Dataset entries:
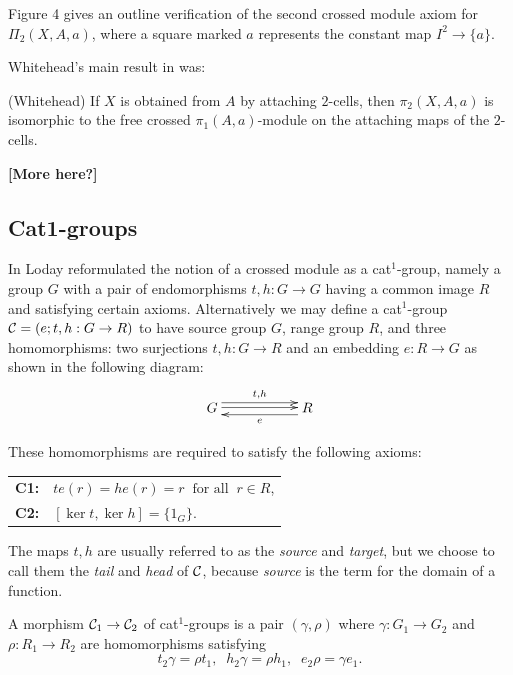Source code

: Figure 4 gives an outline verification of the second crossed module axiom
for $\Pi_2(X,A,a)$, where a square marked $a$ represents the constant 
map  $I^2 \to \{a\}$.

Whitehead's main result in \cite{W-41,W-46,W-49a} was:
\begin{thm} {\rm (Whitehead)} \label{thm:W} 
If  $X$  is obtained from  $A$  by attaching $2$-cells, 
then  $\pi_2(X,A,a)$  is isomorphic to the free crossed
$\pi_1(A,a)$-module on the attaching maps of the $2$-cells.
\end{thm}

\noindent
{\bf [More here?]}





\subsection{Cat1-groups} \label{subs:cat1}  

In \cite{loday1} Loday reformulated the notion of a 
crossed module as a cat$^1$-group, 
namely a group $G$ with a pair of endomorphisms $t,h : G \to G$
having a common image $R$ and satisfying certain axioms.
Alternatively we may define a cat$^1$-group 
$\mathcal{C} = (e;t,h : G \to R )$  to have source group $G$,
range group $R$, and three homomorphisms:  
two surjections  $t,h : G \to R$  
and an embedding  $e : R \to G$ 
as shown in the following diagram:
$$
\xymatrix{
 G  \ar[rr] <1.0ex>^{t,h} \ar[rr] <0.2ex>
   &&  R \ar[ll] <1.0ex>^e \\
}
$$

\noindent
These homomorphisms are required to satisfy the following axioms:
\begin{center}
\begin{tabular}{r l}
\textbf{C1:}  &  $te(r) = he(r) = r \;\; \mbox{for all}\;\; r \in R$, \\
\textbf{C2:}  &  $[\ker t, \ker h] = \{ 1_G \}$.
\end{tabular}
\end{center}
The maps  $t,h$  are usually referred to as the 
  
\emph{source} and \emph{target}, but we choose to call them the 
\emph{tail} and \emph{head} of  $\mathcal{C}$, 
because \emph{source} is the {\GAP} term for the domain of a function.

A morphism  $\mathcal{C}_1 \to \mathcal{C}_2$  
of cat$^1$-groups is a pair  $(\gamma, \rho)$  where
$\gamma : G_1 \to G_2$  and  $\rho : R_1 \to R_2$  
are homomorphisms satisfying
\begin{equation} \label{eq:cat1mor}
t_2 \gamma = \rho t_1, \;\; 
h_2 \gamma = \rho h_1, \;\; 
e_2 \rho = \gamma e_1.
\end{equation}

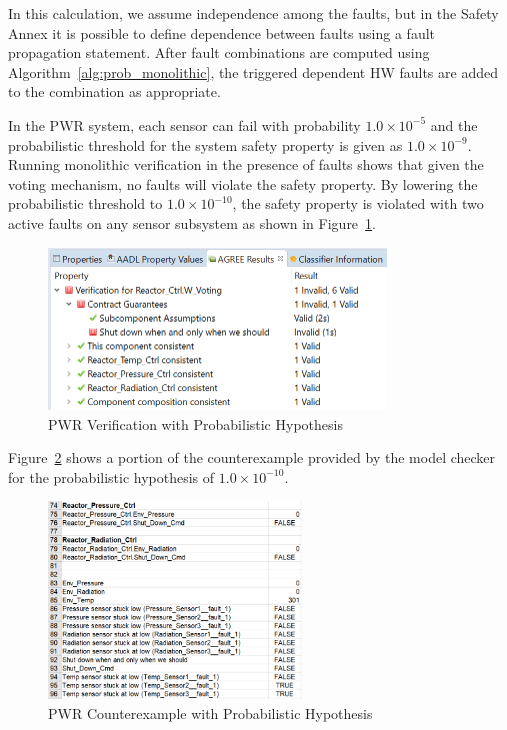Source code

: In this calculation, we assume independence among the faults, but in the Safety Annex it is possible to define dependence between faults using a fault propagation statement. After fault combinations are computed using Algorithm~\ref{alg:prob_monolithic}, the triggered dependent HW faults are added to the combination as appropriate. 

In the PWR system, each sensor can fail with probability $1.0 \times 10^{-5}$ and the probabilistic threshold for the system safety property is given as $1.0 \times 10^{-9}$. Running monolithic verification in the presence of faults shows that given the voting mechanism, no faults will violate the safety property. By lowering the probabilistic threshold to $1.0 \times 10^{-10}$, the safety property is violated with two active faults on any sensor subsystem as shown in Figure~\ref{fig:probPWRVerif}.

\begin{figure}[h!]
		\includegraphics[width=0.8\textwidth]{images/probPWRVerif.png}
	\caption{PWR Verification with Probabilistic Hypothesis}
	\label{fig:probPWRVerif}
\end{figure}

Figure~\ref{fig:probPWRVerifCoex} shows a portion of the counterexample provided by the model checker for the probabilistic hypothesis of $1.0 \times 10^{-10}$. 

\begin{figure}[h!]
		\includegraphics[width=0.6\textwidth]{images/probPWRVerifCoex.png}
	\caption{PWR Counterexample with Probabilistic Hypothesis}
	\label{fig:probPWRVerifCoex}
\end{figure}


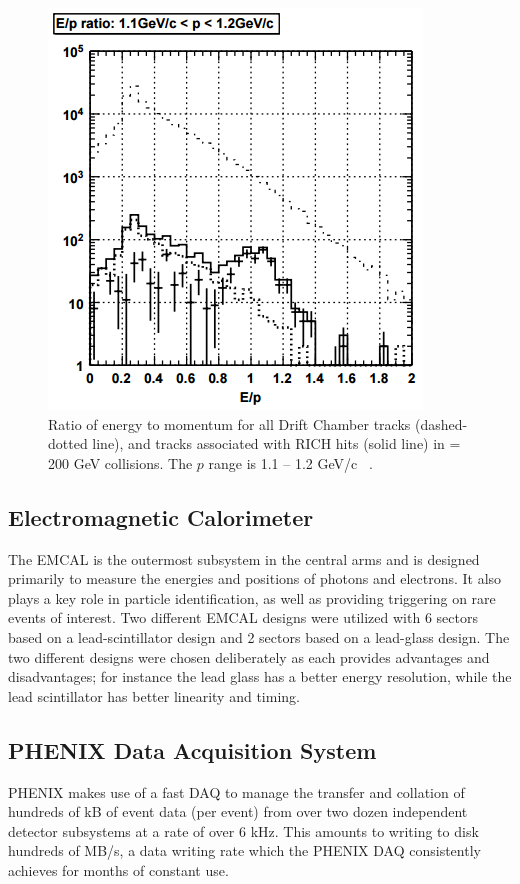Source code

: \begin{figure}[!ht]
\centering
\includegraphics[width=0.55\linewidth]{figs/e_over_p_rich_discrimination.png}
\caption{Ratio of energy to momentum for all Drift Chamber tracks (dashed-dotted line), and tracks associated with RICH hits (solid line) in \auau \sqsn = 200 GeV collisions. The $p$ range is 1.1 -- 1.2 GeV/c ~\cite{Aizawa2003508}.}
\label{fig:rich_discrim_ep}
\end{figure}

\subsection{Electromagnetic Calorimeter}
The EMCAL is the outermost subsystem in the central arms and is designed primarily to measure the energies and positions of photons and electrons. It also plays a key role in particle identification, as well as providing triggering on rare events of interest. Two different EMCAL designs were utilized with 6 sectors based on a lead-scintillator design and 2 sectors based on a lead-glass design. The two different designs were chosen deliberately as each provides advantages and disadvantages; for instance the lead glass has a better energy resolution, while the lead scintillator has better linearity and timing.

\subsection{PHENIX Data Acquisition System}
\label{sec:PHENIX_DAQ}
PHENIX makes use of a fast DAQ to manage the transfer and collation of hundreds of kB of event data (per event) from over two dozen independent detector subsystems at a rate of over 6 kHz. This amounts to writing to disk hundreds of MB/s, a data writing rate which the PHENIX DAQ consistently achieves for months of constant use.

**What the task requires:**
Give the data again exactly, image-free.

**Output of the exercise:**
Source code

: Figure 4 gives an outline verification of the second crossed module axiom
for $\Pi_2(X,A,a)$, where a square marked $a$ represents the constant 
map  $I^2 \to \{a\}$.

Whitehead's main result in \cite{W-41,W-46,W-49a} was:
\begin{thm} {\rm (Whitehead)} \label{thm:W} 
If  $X$  is obtained from  $A$  by attaching $2$-cells, 
then  $\pi_2(X,A,a)$  is isomorphic to the free crossed
$\pi_1(A,a)$-module on the attaching maps of the $2$-cells.
\end{thm}

\noindent
{\bf [More here?]}





\subsection{Cat1-groups} \label{subs:cat1}  

In \cite{loday1} Loday reformulated the notion of a 
crossed module as a cat$^1$-group, 
namely a group $G$ with a pair of endomorphisms $t,h : G \to G$
having a common image $R$ and satisfying certain axioms.
Alternatively we may define a cat$^1$-group 
$\mathcal{C} = (e;t,h : G \to R )$  to have source group $G$,
range group $R$, and three homomorphisms:  
two surjections  $t,h : G \to R$  
and an embedding  $e : R \to G$ 
as shown in the following diagram:
$$
\xymatrix{
 G  \ar[rr] <1.0ex>^{t,h} \ar[rr] <0.2ex>
   &&  R \ar[ll] <1.0ex>^e \\
}
$$

\noindent
These homomorphisms are required to satisfy the following axioms:
\begin{center}
\begin{tabular}{r l}
\textbf{C1:}  &  $te(r) = he(r) = r \;\; \mbox{for all}\;\; r \in R$, \\
\textbf{C2:}  &  $[\ker t, \ker h] = \{ 1_G \}$.
\end{tabular}
\end{center}
The maps  $t,h$  are usually referred to as the 
  
\emph{source} and \emph{target}, but we choose to call them the 
\emph{tail} and \emph{head} of  $\mathcal{C}$, 
because \emph{source} is the {\GAP} term for the domain of a function.

A morphism  $\mathcal{C}_1 \to \mathcal{C}_2$  
of cat$^1$-groups is a pair  $(\gamma, \rho)$  where
$\gamma : G_1 \to G_2$  and  $\rho : R_1 \to R_2$  
are homomorphisms satisfying
\begin{equation} \label{eq:cat1mor}
t_2 \gamma = \rho t_1, \;\; 
h_2 \gamma = \rho h_1, \;\; 
e_2 \rho = \gamma e_1.
\end{equation}

Source code

: In this calculation, we assume independence among the faults, but in the Safety Annex it is possible to define dependence between faults using a fault propagation statement. After fault combinations are computed using Algorithm~\ref{alg:prob_monolithic}, the triggered dependent HW faults are added to the combination as appropriate. 

In the PWR system, each sensor can fail with probability $1.0 \times 10^{-5}$ and the probabilistic threshold for the system safety property is given as $1.0 \times 10^{-9}$. Running monolithic verification in the presence of faults shows that given the voting mechanism, no faults will violate the safety property. By lowering the probabilistic threshold to $1.0 \times 10^{-10}$, the safety property is violated with two active faults on any sensor subsystem as shown in Figure~\ref{fig:probPWRVerif}.

\begin{figure}[h!]
		\includegraphics[width=0.8\textwidth]{images/probPWRVerif.png}
	\caption{PWR Verification with Probabilistic Hypothesis}
	\label{fig:probPWRVerif}
\end{figure}

Figure~\ref{fig:probPWRVerifCoex} shows a portion of the counterexample provided by the model checker for the probabilistic hypothesis of $1.0 \times 10^{-10}$. 

\begin{figure}[h!]
		\includegraphics[width=0.6\textwidth]{images/probPWRVerifCoex.png}
	\caption{PWR Counterexample with Probabilistic Hypothesis}
	\label{fig:probPWRVerifCoex}
\end{figure}


Source code

: \begin{figure}[!ht]
\centering
\includegraphics[width=0.55\linewidth]{figs/e_over_p_rich_discrimination.png}
\caption{Ratio of energy to momentum for all Drift Chamber tracks (dashed-dotted line), and tracks associated with RICH hits (solid line) in \auau \sqsn = 200 GeV collisions. The $p$ range is 1.1 -- 1.2 GeV/c ~\cite{Aizawa2003508}.}
\label{fig:rich_discrim_ep}
\end{figure}

\subsection{Electromagnetic Calorimeter}
The EMCAL is the outermost subsystem in the central arms and is designed primarily to measure the energies and positions of photons and electrons. It also plays a key role in particle identification, as well as providing triggering on rare events of interest. Two different EMCAL designs were utilized with 6 sectors based on a lead-scintillator design and 2 sectors based on a lead-glass design. The two different designs were chosen deliberately as each provides advantages and disadvantages; for instance the lead glass has a better energy resolution, while the lead scintillator has better linearity and timing.

\subsection{PHENIX Data Acquisition System}
\label{sec:PHENIX_DAQ}
PHENIX makes use of a fast DAQ to manage the transfer and collation of hundreds of kB of event data (per event) from over two dozen independent detector subsystems at a rate of over 6 kHz. This amounts to writing to disk hundreds of MB/s, a data writing rate which the PHENIX DAQ consistently achieves for months of constant use.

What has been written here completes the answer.